Exercise aim> Across the entries that follow, count each line holding "store" and state the total alone.

Given entries>
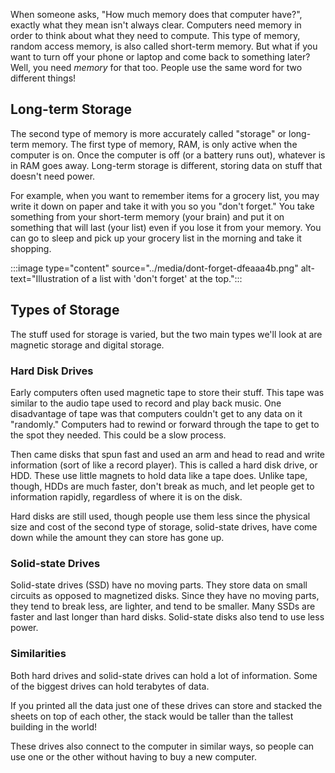When someone asks, "How much memory does that computer have?", exactly what they mean isn't always clear. Computers need memory in order to think about what they need to compute. This type of memory, random access memory, is also called short-term memory. But what if you want to turn off your phone or laptop and come back to something later? Well, you need *memory* for that too. People use the same word for two different things!

## Long-term Storage

The second type of memory is more accurately called "storage" or long-term memory. The first type of memory, RAM, is only active when the computer is on. Once the computer is off (or a battery runs out), whatever is in RAM goes away. Long-term storage is different, storing data on stuff that doesn't need power.

For example, when you want to remember items for a grocery list, you may write it down on paper and take it with you so you "don't forget." You take something from your short-term memory (your brain) and put it on something that will last (your list) even if you lose it from your memory. You can go to sleep and pick up your grocery list in the morning and take it shopping.

:::image type="content" source="../media/dont-forget-dfeaaa4b.png" alt-text="Illustration of a list with 'don't forget' at the top.":::


## Types of Storage

The stuff used for storage is varied, but the two main types we'll look at are magnetic storage and digital storage.

### Hard Disk Drives

Early computers often used magnetic tape to store their stuff. This tape was similar to the audio tape used to record and play back music. One disadvantage of tape was that computers couldn't get to any data on it "randomly." Computers had to rewind or forward through the tape to get to the spot they needed. This could be a slow process.

Then came disks that spun fast and used an arm and head to read and write information (sort of like a record player). This is called a hard disk drive, or HDD. These use little magnets to hold data like a tape does. Unlike tape, though, HDDs are much faster, don't break as much, and let people get to information rapidly, regardless of where it is on the disk.

Hard disks are still used, though people use them less since the physical size and cost of the second type of storage, solid-state drives, have come down while the amount they can store has gone up.

### Solid-state Drives

Solid-state drives (SSD) have no moving parts. They store data on small circuits as opposed to magnetized disks. Since they have no moving parts, they tend to break less, are lighter, and tend to be smaller. Many SSDs are faster and last longer than hard disks. Solid-state disks also tend to use less power.

### Similarities

Both hard drives and solid-state drives can hold a lot of information. Some of the biggest drives can hold terabytes of data.

If you printed all the data just one of these drives can store and stacked the sheets on top of each other, the stack would be taller than the tallest building in the world!

These drives also connect to the computer in similar ways, so people can use one or the other without having to buy a new computer.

Task result> 4